Duchesne et al. conducted a comparative analysis of outcomes before and after the introduction of telemedicine in the management of trauma patients treated at seven rural emergency departments in Mississippi [12], demonstrating both improved rural evaluation and management. The hospitals utilized remote controlled video cameras to evaluate the management of traumatically injured patients over 5 years, comparing 351 historical controls directly transferred to the trauma center with 463 virtual consults. Of the virtual consults, only 51 patients were triaged to the trauma center despite telemedicine patients having a higher Injury Severity Score (18 vs. 10, p < 0.001), with no differences in patient age, sex, method of transportation, or mortality. An impressive difference in hospital cost was found between the groups (USD 1,126,683 vs. 7,632,624, p < 0.001) suggesting telemedicine significantly improved evaluation and management of rural trauma patients at reduced costs without significant changes in mortality.

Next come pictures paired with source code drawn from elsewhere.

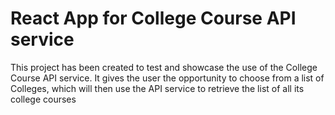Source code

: # React App for College Course API service

This project has been created to test and showcase the use of the College Course API service.
It gives the user the opportunity to choose from a list of Colleges, which will then use the API service to retrieve the list of all its college courses
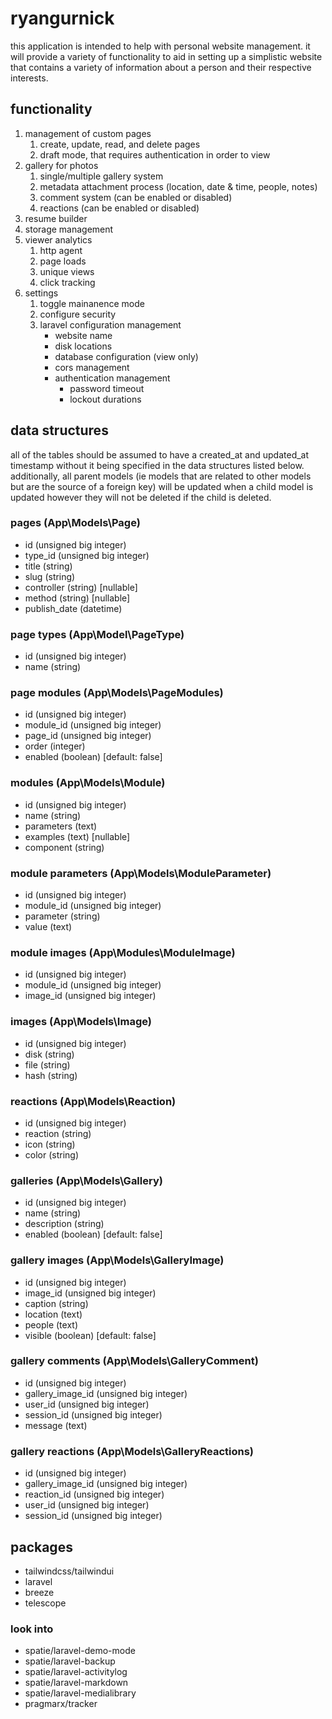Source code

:# ryangurnick

this application is intended to help with personal website management. it will provide a variety of functionality to aid in setting up a simplistic website that contains a variety of information about a person and their respective interests.

## functionality
1. management of custom pages
    1. create, update, read, and delete pages
    2. draft mode, that requires authentication in order to view
2. gallery for photos
    1. single/multiple gallery system
    2. metadata attachment process (location, date & time, people, notes)
    3. comment system (can be enabled or disabled)
    4. reactions (can be enabled or disabled)
3. resume builder
4. storage management
5. viewer analytics
    1. http agent
    2. page loads
    3. unique views
    4. click tracking
6. settings
    1. toggle mainanence mode
    2. configure security
    3. laravel configuration management
        * website name
        * disk locations
        * database configuration (view only)
        * cors management
        * authentication management
            * password timeout
            * lockout durations

## data structures
all of the tables should be assumed to have a created_at and updated_at timestamp without it being specified in the data structures listed below. additionally, all parent models (ie models that are related to other models but are the source of a foreign key) will be updated when a child model is updated however they will not be deleted if the child is deleted.

### pages (App\Models\Page)
* id (unsigned big integer)
* type_id (unsigned big integer)
* title (string)
* slug (string)
* controller (string) [nullable]
* method (string) [nullable]
* publish_date (datetime)

### page types (App\Model\PageType)
* id (unsigned big integer)
* name (string)

### page modules (App\Models\PageModules)
* id (unsigned big integer) 
* module_id (unsigned big integer)
* page_id (unsigned big integer)
* order (integer)
* enabled (boolean) [default: false]

### modules (App\Models\Module)
* id (unsigned big integer)
* name (string)
* parameters (text)
* examples (text) [nullable]
* component (string)

### module parameters (App\Models\ModuleParameter)
* id (unsigned big integer)
* module_id (unsigned big integer)
* parameter (string)
* value (text)

### module images (App\Modules\ModuleImage)
* id (unsigned big integer)
* module_id (unsigned big integer)
* image_id (unsigned big integer)

### images (App\Models\Image)
* id (unsigned big integer)
* disk (string)
* file (string)
* hash (string)

### reactions (App\Models\Reaction)
* id (unsigned big integer)
* reaction (string)
* icon (string)
* color (string)

### galleries (App\Models\Gallery)
* id (unsigned big integer)
* name (string)
* description (string)
* enabled (boolean) [default: false]

### gallery images (App\Models\GalleryImage)
* id (unsigned big integer)
* image_id (unsigned big integer)
* caption (string)
* location (text)
* people (text)
* visible (boolean) [default: false]

### gallery comments (App\Models\GalleryComment)
* id (unsigned big integer)
* gallery_image_id (unsigned big integer)
* user_id (unsigned big integer)
* session_id (unsigned big integer)
* message (text)

### gallery reactions (App\Models\GalleryReactions)
* id (unsigned big integer)
* gallery_image_id (unsigned big integer)
* reaction_id (unsigned big integer)
* user_id (unsigned big integer)
* session_id (unsigned big integer)

## packages
* tailwindcss/tailwindui
* laravel
* breeze
* telescope

### look into
* spatie/laravel-demo-mode
* spatie/laravel-backup
* spatie/laravel-activitylog
* spatie/laravel-markdown
* spatie/laravel-medialibrary
* pragmarx/tracker

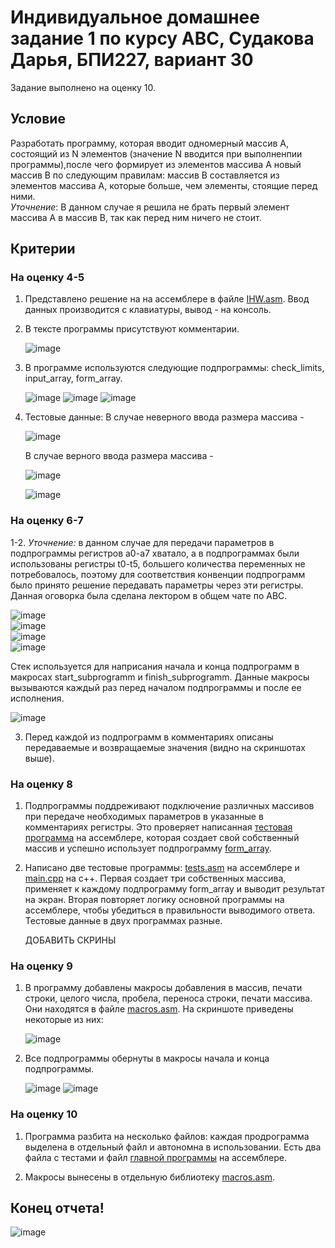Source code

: # Индивидуальное домашнее задание 1 по курсу АВС, Судакова Дарья, БПИ227, вариант 30
Задание выполнено на оценку 10.
## Условие
Разработать программу, которая вводит одномерный массив A, состоящий из N элементов (значение N вводится при выполненпии программы),после чего формирует из элементов массива A новый массив B по следующим правилам: массив В составляется из элементов массива A, которые больше, чем элементы, стоящие перед ними.  
_Уточнение_: В данном случае я решила не брать первый элемент массива А в массив В, так как перед ним ничего не стоит.
## Критерии
### На оценку 4-5
1. Представлено решение на на ассемблере в файле [IHW.asm](IHW.asm). Ввод данных производится с клавиатуры, вывод - на консоль.
2. В тексте программы присутствуют комментарии.
     
   ![image](https://github.com/DaryaAutumn/CS-Architecture-IHW1/assets/72216853/50fa43ad-8bf9-4ea4-8f3a-ff214a6d493b)

3. В программе используются следующие подпрограммы: check_limits, input_array, form_array.
   
   ![image](https://github.com/DaryaAutumn/CS-Architecture-IHW1/assets/72216853/656f241e-b93a-4b94-9b57-07609cb0f327)
   ![image](https://github.com/DaryaAutumn/CS-Architecture-IHW1/assets/72216853/ebe522d5-c72b-4f36-85d2-f32eff9f3d42)
   ![image](https://github.com/DaryaAutumn/CS-Architecture-IHW1/assets/72216853/d93874f8-eaa2-405e-bbdb-aa29bc451da9)

4. Тестовые данные:
   В случае неверного ввода размера массива -
   
   ![image](https://github.com/DaryaAutumn/CS-Architecture-IHW1/assets/72216853/b9b8d389-782e-471b-8ea1-8f7704bcaef2)  

   В случае верного ввода размера массива -
   
   ![image](https://github.com/DaryaAutumn/CS-Architecture-IHW1/assets/72216853/9f6126cc-2d00-48e6-84eb-31143a25b47b)
   
   ![image](https://github.com/DaryaAutumn/CS-Architecture-IHW1/assets/72216853/8a7cda40-5c78-4cd6-8b8b-89f6ab3e1677)


### На оценку 6-7
1-2. _Уточнение:_ в данном случае для передачи параметров в подпрограммы регистров a0-a7 хватало, а в подпрограммах были использованы регистры t0-t5, большего количества переменных не потребовалось, поэтому для соответствия конвенции подпрограмм было принято решение передавать параметры через эти регистры. Данная оговорка была сделана лектором в общем чате по АВС. 
   
   ![image](https://github.com/DaryaAutumn/CS-Architecture-IHW1/assets/72216853/3ebf6886-6087-42ef-8344-57f03459b3e0)  
   ![image](https://github.com/DaryaAutumn/CS-Architecture-IHW1/assets/72216853/35c4bfee-1bda-4666-9e23-e020b25ddd1b)  
   ![image](https://github.com/DaryaAutumn/CS-Architecture-IHW1/assets/72216853/53959863-2900-4bbb-92e1-744f60950929)  
   ![image](https://github.com/DaryaAutumn/CS-Architecture-IHW1/assets/72216853/97d14292-550f-4554-8439-8f208fc2f7df)

Стек используется для наприсания начала и конца подпрограмм в макросах start_subprogramm и finish_subprogramm. Данные макросы вызываются каждый раз перед началом подпрограммы и после ее исполнения.  

![image](https://github.com/DaryaAutumn/CS-Architecture-IHW1/assets/72216853/df9d9274-bcc8-4a34-afed-42220827a87d)

3. Перед каждой из подпрограмм в комментариях описаны передаваемые и возвращаемые значения (видно на скриншотах выше).

### На оценку 8

1. Подпрограммы поддреживают подключение различных массивов при передаче необходимых параметров в указанные в комментариях регистры. Это проверяет написанная [тестовая программа](tests.asm) на ассемблере, которая создает свой собственный массив и успешно использует подпрограмму [form_array](form_array.asm).
   
2. Написано две тестовые программы: [tests.asm](tests.asm) на ассемблере и [main.cpp](main.cpp) на с++. Первая создает три собственных массива, применяет к каждому подпрограмму form_array и выводит результат на экран. Вторая повторяет логику основной программы на ассемблере, чтобы убедиться в правильности выводимого ответа. Тестовые данные в двух программах разные.
   
   ДОБАВИТЬ СКРИНЫ

### На оценку 9

1. В программу добавлены макросы добавления в массив, печати строки, целого числа, пробела, переноса строки, печати массива. Они находятся в файле [macros.asm](macros.asm). На скриншоте приведены некоторые из них:

   ![image](https://github.com/DaryaAutumn/CS-Architecture-IHW1/assets/72216853/ab526a11-73aa-40b4-bb62-abbe1e73e094)

2. Все подпрограммы обернуты в макросы начала и конца подпрограммы.

   ![image](https://github.com/DaryaAutumn/CS-Architecture-IHW1/assets/72216853/a63f1b70-9e8d-4e37-96b1-c6ec5a5983f8)
   ![image](https://github.com/DaryaAutumn/CS-Architecture-IHW1/assets/72216853/9a5a1cb8-321a-49ca-9417-eff70db51fc7)

### На оценку 10

1. Программа разбита на несколько файлов: каждая продрограмма выделена в отдельный файл и автономна в использовании. Есть два файла с тестами и файл [главной программы](IHW.asm) на ассемблере.

2. Макросы вынесены в отдельную библиотеку [macros.asm](macros.asm).

## Конец отчета!
![image](https://github.com/DaryaAutumn/CS-Architecture-IHW1/assets/72216853/536cc56c-4c72-4cd2-b4c3-08e5a9bd97f4)


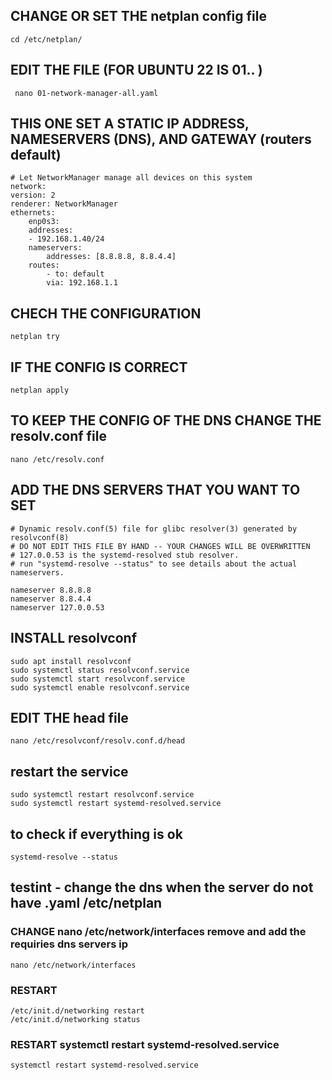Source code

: ## CHANGE OR SET THE netplan config file
    cd /etc/netplan/

## EDIT THE FILE (FOR UBUNTU 22 IS 01.. )
     nano 01-network-manager-all.yaml

## THIS ONE SET A STATIC IP ADDRESS, NAMESERVERS (DNS), AND GATEWAY (routers default)
    # Let NetworkManager manage all devices on this system
    network:
    version: 2
    renderer: NetworkManager
    ethernets:
        enp0s3:
        addresses:
        - 192.168.1.40/24
        nameservers:
            addresses: [8.8.8.8, 8.8.4.4]
        routes:
            - to: default
            via: 192.168.1.1

## CHECH THE CONFIGURATION
    netplan try

## IF THE CONFIG IS CORRECT
    netplan apply   

## TO KEEP THE CONFIG OF THE DNS CHANGE THE resolv.conf file
    nano /etc/resolv.conf

## ADD THE DNS SERVERS THAT YOU WANT TO SET
    # Dynamic resolv.conf(5) file for glibc resolver(3) generated by resolvconf(8)
    # DO NOT EDIT THIS FILE BY HAND -- YOUR CHANGES WILL BE OVERWRITTEN
    # 127.0.0.53 is the systemd-resolved stub resolver.
    # run "systemd-resolve --status" to see details about the actual nameservers.

    nameserver 8.8.8.8
    nameserver 8.8.4.4
    nameserver 127.0.0.53

## INSTALL resolvconf
    sudo apt install resolvconf
    sudo systemctl status resolvconf.service
    sudo systemctl start resolvconf.service
    sudo systemctl enable resolvconf.service

## EDIT THE head file
    nano /etc/resolvconf/resolv.conf.d/head

## restart the service 
    sudo systemctl restart resolvconf.service
    sudo systemctl restart systemd-resolved.service

## to check if everything is ok
    systemd-resolve --status


## testint - change the dns when the server do not have .yaml /etc/netplan

### CHANGE  nano /etc/network/interfaces remove and add the requiries dns servers ip
    nano /etc/network/interfaces

### RESTART 
    /etc/init.d/networking restart
    /etc/init.d/networking status

### RESTART systemctl restart systemd-resolved.service
    systemctl restart systemd-resolved.service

In a retrospective analysis of one of the more robust telemedicine centers in the USA, Latifi et al. described their early experience of a telemedicine system involving five rural hospitals and a Level I trauma center in southern Arizona [13]. In a retrospective analysis of 59 tele-consults involving a mix of general surgery (41 %) and trauma patients (59 %), 29 % of patients were held at their referring hospital for ongoing care while six tele-consults led to potentially lifesaving therapy. Reducing transfers saved an average of USD 19,698 per air transport or USD 2,055 per ground transport, again suggesting a telepresence can effectively improve trauma outcomes while reducing costs.

In a study of telemedicine for 70 burn patients, Saffle et al. described a 55.7 % reduction in emergent transfers to a burn center compared with a historical cohort [14]. Ten patients were effectively discharged from their referral center’s emergency department. In addition to the decreased transfers, this strategy allowed for more effective utilization of the increasingly limited resource of the modern burn center. Interestingly, estimates of burn sizes by burn center physicians correlated between telemedicine and direct inspection estimates, though both differed significantly from the estimates of the referring physician, suggesting not only a reduction in the overtriage or undertriage inherent in initial burn assessment but also the diagnostic integrity of the telemedicine system on a clinical variable likely to have significant impacts on care and patient outcome. Notably, the telemedicine interaction was also viewed favorable by both providers and patients.